Angio-Seal Evolution Vascular Closure Device, Cat. No. C610135
This recall has been terminated (originally issued April 9, 2018).
- Company
- Terumo Medical Corp
- Recall Initiated
- April 9, 2018
- Terminated
- April 19, 2019
- Recall Number
- Z-2337-2018
- Quantity
- 240
- Firm Location
- Somerset, NJ
- Official Source
- View on FDA website ↗
Reason for Recall
Two lots of product were released for distribution prior to the completion of all required validation and lot acceptance activities. Although sterile, products from these lots may not function as intended and therefore should not be used.
Distribution
Distributed to accounts in AL, CA, FL, IA, IN, MI, MO, NC, NY, SD, TN, and TX.
Lot / Code Info
5980075, 5980077
Root Cause
Release of Material/Component prior to receiving test results
Action Taken
On April 9, 2018, the firm sent Urgent Voluntary Medical Device Recall letters and Inventory Confirmation Forms to customers via FedEx.
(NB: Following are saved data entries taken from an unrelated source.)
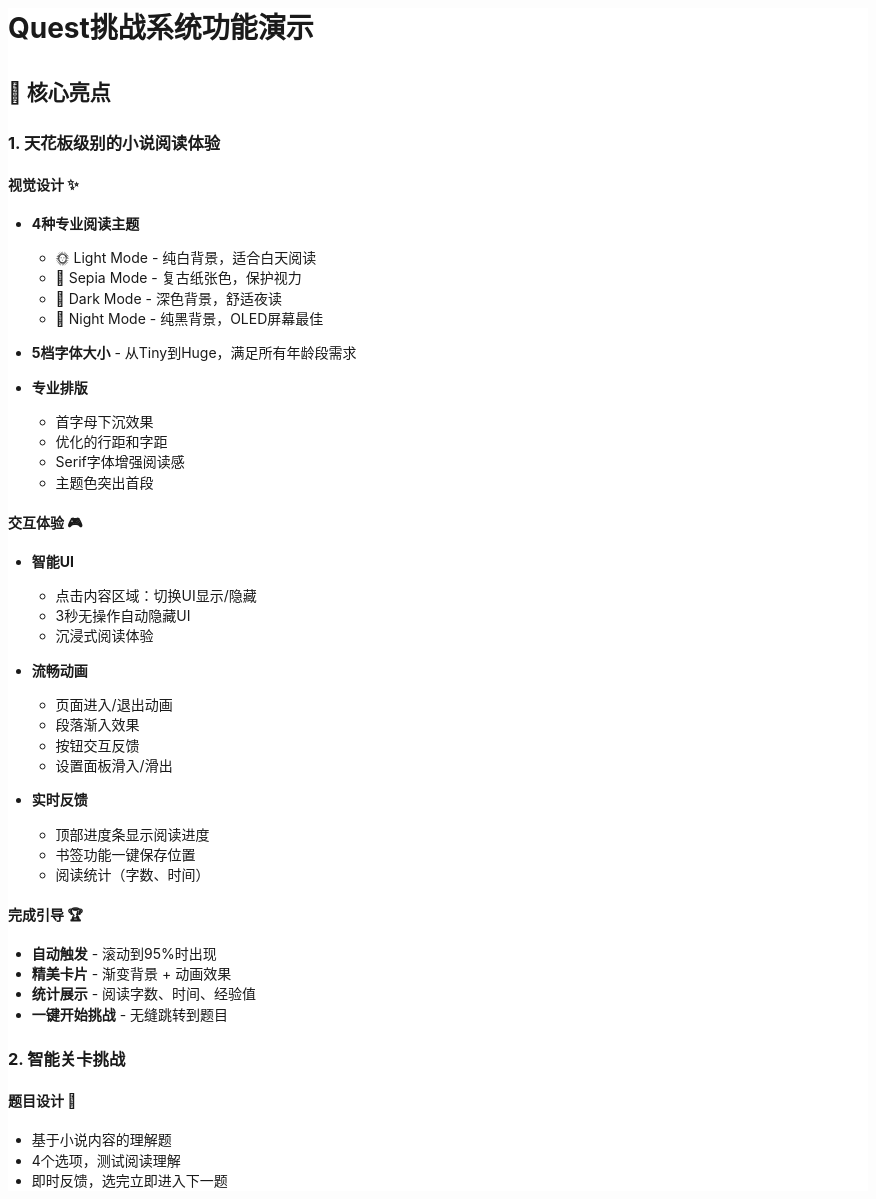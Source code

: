 # Quest挑战系统功能演示

## 🎯 核心亮点

### 1. 天花板级别的小说阅读体验

#### 视觉设计 ✨
- **4种专业阅读主题**
  - 🌞 Light Mode - 纯白背景，适合白天阅读
  - 📖 Sepia Mode - 复古纸张色，保护视力
  - 🌙 Dark Mode - 深色背景，舒适夜读
  - 🌃 Night Mode - 纯黑背景，OLED屏幕最佳

- **5档字体大小** - 从Tiny到Huge，满足所有年龄段需求

- **专业排版**
  - 首字母下沉效果
  - 优化的行距和字距
  - Serif字体增强阅读感
  - 主题色突出首段

#### 交互体验 🎮
- **智能UI**
  - 点击内容区域：切换UI显示/隐藏
  - 3秒无操作自动隐藏UI
  - 沉浸式阅读体验

- **流畅动画**
  - 页面进入/退出动画
  - 段落渐入效果
  - 按钮交互反馈
  - 设置面板滑入/滑出

- **实时反馈**
  - 顶部进度条显示阅读进度
  - 书签功能一键保存位置
  - 阅读统计（字数、时间）

#### 完成引导 🏆
- **自动触发** - 滚动到95%时出现
- **精美卡片** - 渐变背景 + 动画效果
- **统计展示** - 阅读字数、时间、经验值
- **一键开始挑战** - 无缝跳转到题目

### 2. 智能关卡挑战

#### 题目设计 📝
- 基于小说内容的理解题
- 4个选项，测试阅读理解
- 即时反馈，选完立即进入下一题
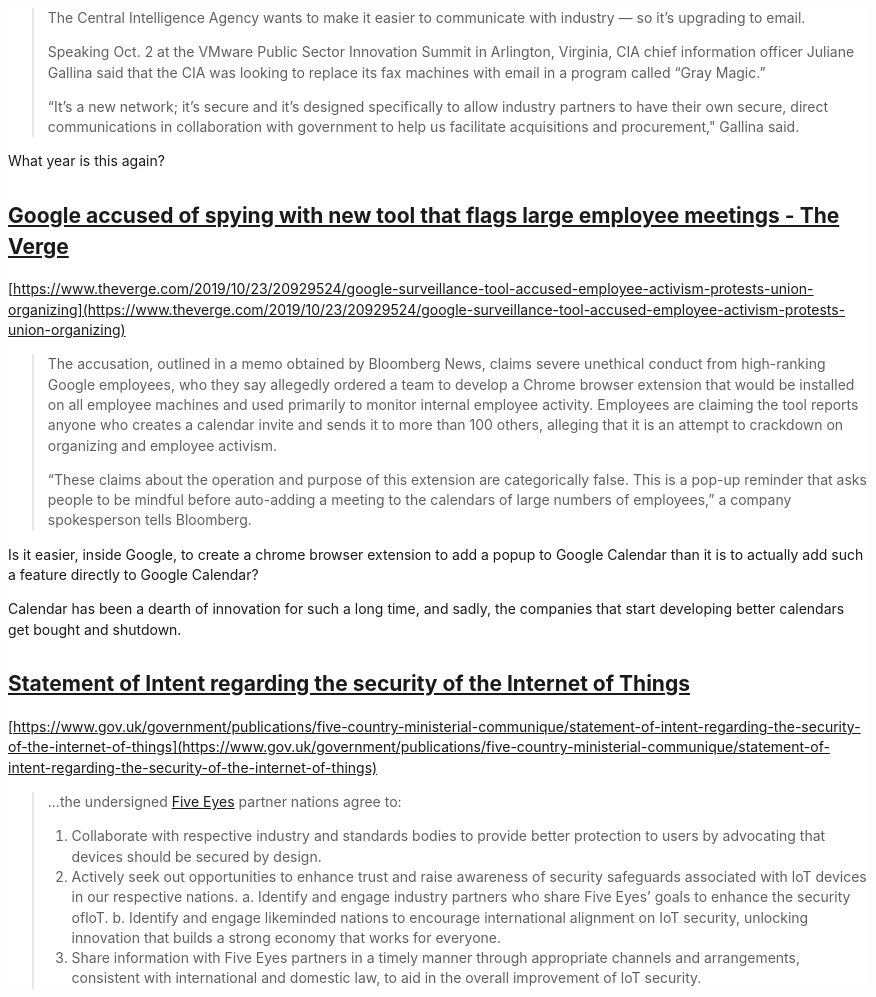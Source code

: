 > The Central Intelligence Agency wants to make it easier to communicate with industry — so it’s upgrading to email.
> 
> Speaking Oct. 2 at the VMware Public Sector Innovation Summit in Arlington, Virginia, CIA chief information officer Juliane Gallina said that the CIA was looking to replace its fax machines with email in a program called “Gray Magic.”
> 
> “It’s a new network; it’s secure and it’s designed specifically to allow industry partners to have their own secure, direct communications in collaboration with government to help us facilitate acquisitions and procurement," Gallina said.


What year is this again?


## [Google accused of spying with new tool that flags large employee meetings - The Verge](https://www.theverge.com/2019/10/23/20929524/google-surveillance-tool-accused-employee-activism-protests-union-organizing)

[https://www.theverge.com/2019/10/23/20929524/google-surveillance-tool-accused-employee-activism-protests-union-organizing](https://www.theverge.com/2019/10/23/20929524/google-surveillance-tool-accused-employee-activism-protests-union-organizing)

> The accusation, outlined in a memo obtained by Bloomberg News, claims severe unethical conduct from high-ranking Google employees, who they say allegedly ordered a team to develop a Chrome browser extension that would be installed on all employee machines and used primarily to monitor internal employee activity. Employees are claiming the tool reports anyone who creates a calendar invite and sends it to more than 100 others, alleging that it is an attempt to crackdown on organizing and employee activism.
> 
> “These claims about the operation and purpose of this extension are categorically false. This is a pop-up reminder that asks people to be mindful before auto-adding a meeting to the calendars of large numbers of employees,” a company spokesperson tells Bloomberg.


Is it easier, inside Google, to create a chrome browser extension to add a popup to Google Calendar than it is to actually add such a feature directly to Google Calendar?

Calendar has been a dearth of innovation for such a long time, and sadly, the companies that start developing better calendars get bought and shutdown.  


## [Statement of Intent regarding the security of the Internet of Things](https://www.gov.uk/government/publications/five-country-ministerial-communique/statement-of-intent-regarding-the-security-of-the-internet-of-things)

[https://www.gov.uk/government/publications/five-country-ministerial-communique/statement-of-intent-regarding-the-security-of-the-internet-of-things](https://www.gov.uk/government/publications/five-country-ministerial-communique/statement-of-intent-regarding-the-security-of-the-internet-of-things)

> ...the undersigned [Five Eyes](https://en.wikipedia.org/wiki/Five_Eyes) partner nations agree to:
> 
> 1) Collaborate with respective industry and standards bodies to provide better protection to users by advocating that devices should be secured by design.
> 2) Actively seek out opportunities to enhance trust and raise awareness of security safeguards associated with loT devices in our respective nations.
> a. Identify and engage industry partners who share Five Eyes’ goals to enhance the security ofloT.
> b. Identify and engage likeminded nations to encourage international alignment on IoT security, unlocking innovation that builds a strong economy that works for everyone.
> 3) Share information with Five Eyes partners in a timely manner through appropriate channels and arrangements, consistent with international and domestic law, to aid in the overall improvement of loT security.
The letter described the product issue. Customers were asked to: 1. Review your Angio-Seal Evolution inventory immediately to identify and isolate affected inventory in order to prevent future use. 2. Your Terumo Territory Manager will visit your facility to confirm product inventory and assist you in completing the enclosed Recall Acknowledgement/ Inventory Confirmation Form. This required documentation, along with the enclosed Fed-Ex product shipment labels will facilitate your return of affected Angio-Seal Evolution product to Terumo Medical Corporation.